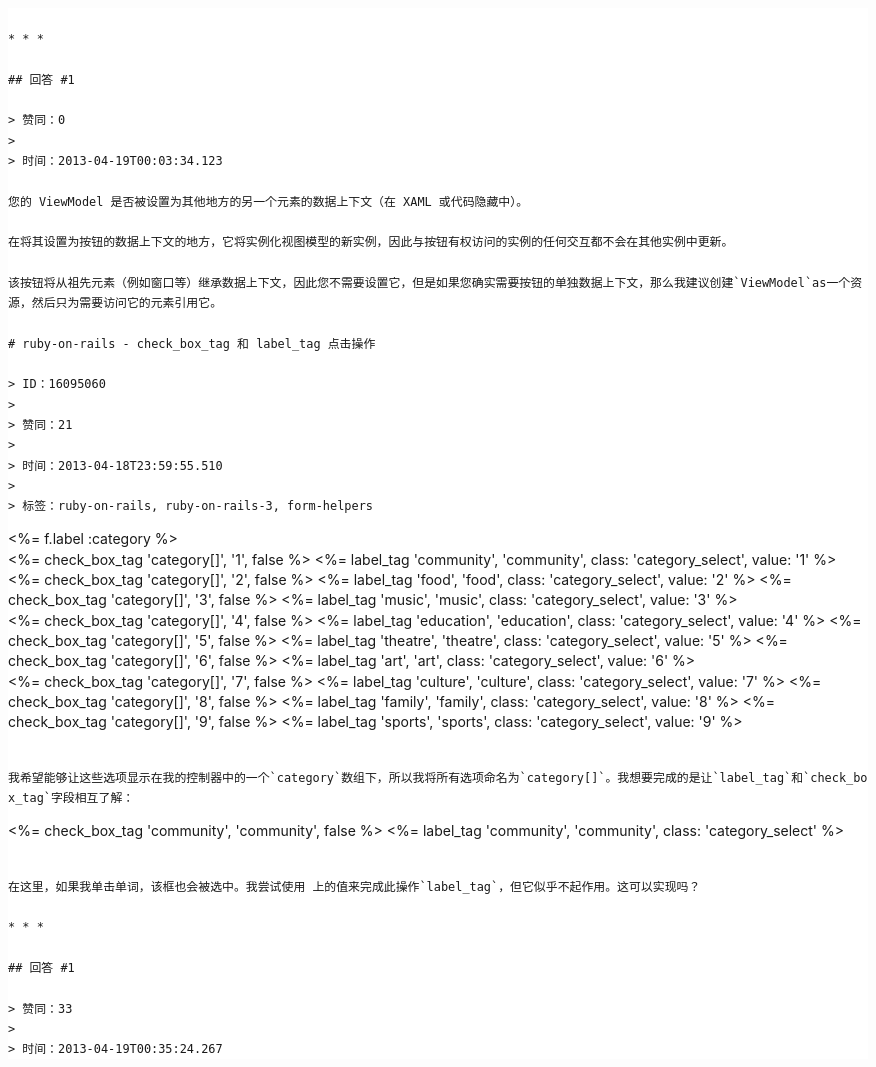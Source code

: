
 ```

* * *

## 回答 #1

> 赞同：0
> 
> 时间：2013-04-19T00:03:34.123

您的 ViewModel 是否被设置为其他地方的另一个元素的数据上下文（在 XAML 或代码隐藏中）。

在将其设置为按钮的数据上下文的地方，它将实例化视图模型的新实例，因此与按钮有权访问的实例的任何交互都不会在其他实例中更新。

该按钮将从祖先元素（例如窗口等）继承数据上下文，因此您不需要设置它，但是如果您确实需要按钮的单独数据上下文，那么我建议创建`ViewModel`as一个资源，然后只为需要访问它的元素引用它。

# ruby-on-rails - check_box_tag 和 label_tag 点击操作

> ID：16095060
> 
> 赞同：21
> 
> 时间：2013-04-18T23:59:55.510
> 
> 标签：ruby-on-rails, ruby-on-rails-3, form-helpers

```
<%= f.label :category %><br/>
<%= check_box_tag 'category[]', '1', false %>
<%= label_tag 'community', 'community', class: 'category_select', value: '1' %>
<%= check_box_tag 'category[]', '2', false %>
<%= label_tag 'food', 'food', class: 'category_select', value: '2' %>
<%= check_box_tag 'category[]', '3', false %>
<%= label_tag 'music', 'music', class: 'category_select', value: '3' %><br/>
<%= check_box_tag 'category[]', '4', false %>
<%= label_tag 'education', 'education', class: 'category_select', value: '4' %>
<%= check_box_tag 'category[]', '5', false %>
<%= label_tag 'theatre', 'theatre', class: 'category_select', value: '5' %>
<%= check_box_tag 'category[]', '6', false %>
<%= label_tag 'art', 'art', class: 'category_select', value: '6' %><br/>
<%= check_box_tag 'category[]', '7', false %>
<%= label_tag 'culture', 'culture', class: 'category_select', value: '7' %>
<%= check_box_tag 'category[]', '8', false %>
<%= label_tag 'family', 'family', class: 'category_select', value: '8' %>
<%= check_box_tag 'category[]', '9', false %>
<%= label_tag 'sports', 'sports', class: 'category_select', value: '9' %><br/> 
```

我希望能够让这些选项显示在我的控制器中的一个`category`数组下，所以我将所有选项命名为`category[]`。我想要完成的是让`label_tag`和`check_box_tag`字段相互了解：

```
<%= check_box_tag 'community', 'community', false %>
<%= label_tag 'community', 'community', class: 'category_select' %> 
```

在这里，如果我单击单词，该框也会被选中。我尝试使用 上的值来完成此操作`label_tag`，但它似乎不起作用。这可以实现吗？

* * *

## 回答 #1

> 赞同：33
> 
> 时间：2013-04-19T00:35:24.267
```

> [Directions] No picture is to appear in the copy; every entry above is otherwise to be printed verbatim.

> [Solution for this problem]
Source code

:
 ```

* * *

## 回答 #1

> 赞同：0
> 
> 时间：2013-04-19T00:03:34.123

您的 ViewModel 是否被设置为其他地方的另一个元素的数据上下文（在 XAML 或代码隐藏中）。

在将其设置为按钮的数据上下文的地方，它将实例化视图模型的新实例，因此与按钮有权访问的实例的任何交互都不会在其他实例中更新。

该按钮将从祖先元素（例如窗口等）继承数据上下文，因此您不需要设置它，但是如果您确实需要按钮的单独数据上下文，那么我建议创建`ViewModel`as一个资源，然后只为需要访问它的元素引用它。

# ruby-on-rails - check_box_tag 和 label_tag 点击操作

> ID：16095060
> 
> 赞同：21
> 
> 时间：2013-04-18T23:59:55.510
> 
> 标签：ruby-on-rails, ruby-on-rails-3, form-helpers

```
<%= f.label :category %><br/>
<%= check_box_tag 'category[]', '1', false %>
<%= label_tag 'community', 'community', class: 'category_select', value: '1' %>
<%= check_box_tag 'category[]', '2', false %>
<%= label_tag 'food', 'food', class: 'category_select', value: '2' %>
<%= check_box_tag 'category[]', '3', false %>
<%= label_tag 'music', 'music', class: 'category_select', value: '3' %><br/>
<%= check_box_tag 'category[]', '4', false %>
<%= label_tag 'education', 'education', class: 'category_select', value: '4' %>
<%= check_box_tag 'category[]', '5', false %>
<%= label_tag 'theatre', 'theatre', class: 'category_select', value: '5' %>
<%= check_box_tag 'category[]', '6', false %>
<%= label_tag 'art', 'art', class: 'category_select', value: '6' %><br/>
<%= check_box_tag 'category[]', '7', false %>
<%= label_tag 'culture', 'culture', class: 'category_select', value: '7' %>
<%= check_box_tag 'category[]', '8', false %>
<%= label_tag 'family', 'family', class: 'category_select', value: '8' %>
<%= check_box_tag 'category[]', '9', false %>
<%= label_tag 'sports', 'sports', class: 'category_select', value: '9' %><br/> 
```

我希望能够让这些选项显示在我的控制器中的一个`category`数组下，所以我将所有选项命名为`category[]`。我想要完成的是让`label_tag`和`check_box_tag`字段相互了解：

```
<%= check_box_tag 'community', 'community', false %>
<%= label_tag 'community', 'community', class: 'category_select' %> 
```

在这里，如果我单击单词，该框也会被选中。我尝试使用 上的值来完成此操作`label_tag`，但它似乎不起作用。这可以实现吗？

* * *

## 回答 #1

> 赞同：33
> 
> 时间：2013-04-19T00:35:24.267
```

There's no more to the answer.